- _Task item_: Among the records below, find the lines that contain "Object" and copy each of them.

Data section: Begin

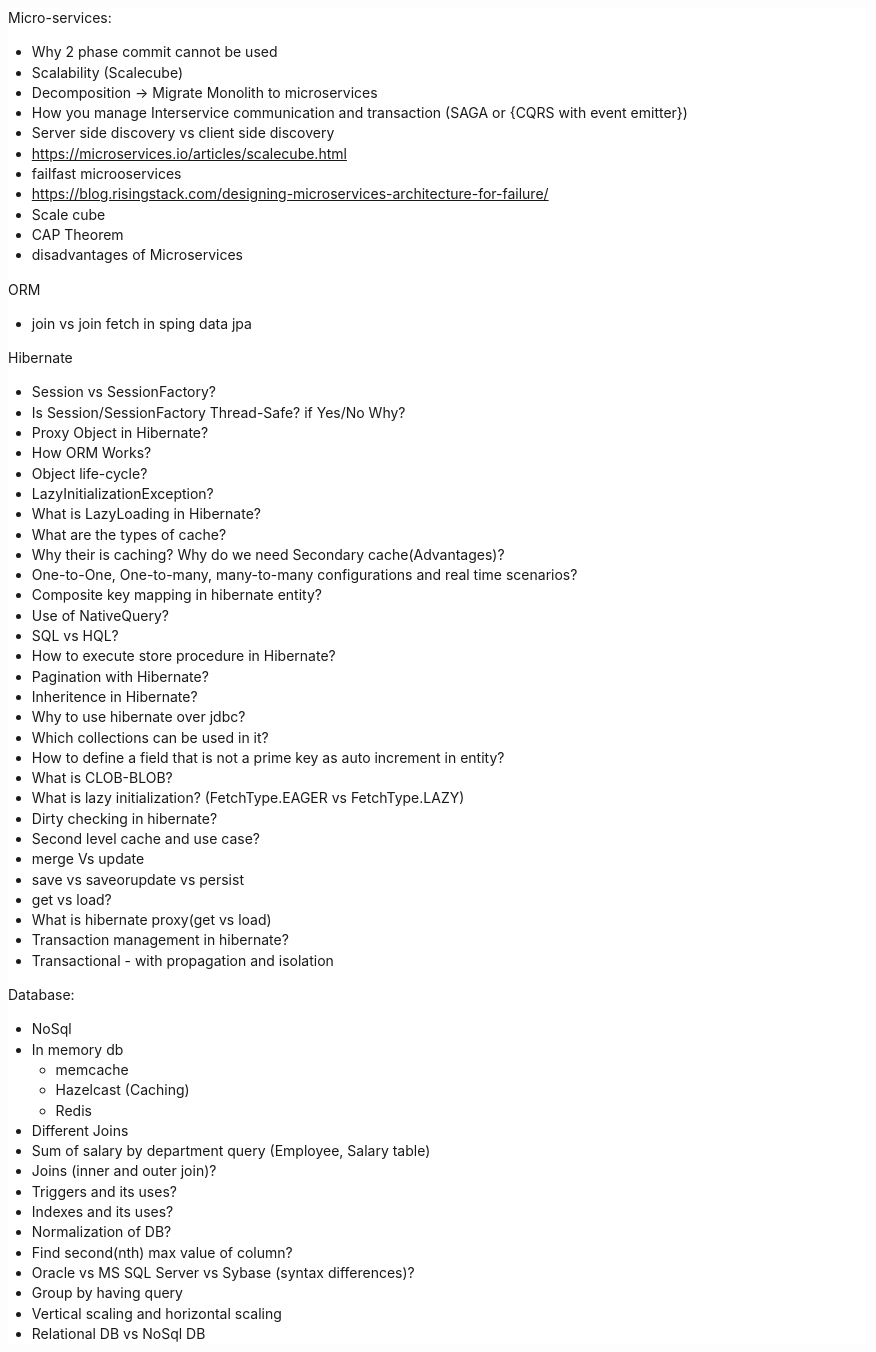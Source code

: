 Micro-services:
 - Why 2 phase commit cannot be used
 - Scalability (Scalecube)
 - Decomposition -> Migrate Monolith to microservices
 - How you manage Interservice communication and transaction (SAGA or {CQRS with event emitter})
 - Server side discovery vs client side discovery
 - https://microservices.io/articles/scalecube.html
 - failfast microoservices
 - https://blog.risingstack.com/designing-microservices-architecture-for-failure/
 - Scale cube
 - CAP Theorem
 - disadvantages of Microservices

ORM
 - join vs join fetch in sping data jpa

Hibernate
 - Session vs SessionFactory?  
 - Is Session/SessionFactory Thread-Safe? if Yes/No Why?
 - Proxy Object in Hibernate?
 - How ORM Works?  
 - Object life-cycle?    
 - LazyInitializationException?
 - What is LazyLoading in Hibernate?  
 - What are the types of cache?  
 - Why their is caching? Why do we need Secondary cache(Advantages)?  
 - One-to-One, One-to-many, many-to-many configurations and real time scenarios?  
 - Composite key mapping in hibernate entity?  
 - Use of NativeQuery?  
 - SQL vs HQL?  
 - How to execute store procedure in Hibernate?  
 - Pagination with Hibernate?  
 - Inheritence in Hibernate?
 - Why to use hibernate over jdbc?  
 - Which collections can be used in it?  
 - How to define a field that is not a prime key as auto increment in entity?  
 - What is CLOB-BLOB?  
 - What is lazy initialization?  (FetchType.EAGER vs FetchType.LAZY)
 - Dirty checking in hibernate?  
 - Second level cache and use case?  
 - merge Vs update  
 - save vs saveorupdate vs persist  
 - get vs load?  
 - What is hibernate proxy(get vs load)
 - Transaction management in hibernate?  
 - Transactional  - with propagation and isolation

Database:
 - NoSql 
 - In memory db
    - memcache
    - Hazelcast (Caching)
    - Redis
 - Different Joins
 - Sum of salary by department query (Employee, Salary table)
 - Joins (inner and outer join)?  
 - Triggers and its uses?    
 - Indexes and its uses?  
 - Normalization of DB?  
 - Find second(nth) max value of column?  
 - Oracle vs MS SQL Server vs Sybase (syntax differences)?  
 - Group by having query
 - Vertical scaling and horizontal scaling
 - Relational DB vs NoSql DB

Data section: End

- _Written solution_:
 - Proxy Object in Hibernate?
 - Object life-cycle?    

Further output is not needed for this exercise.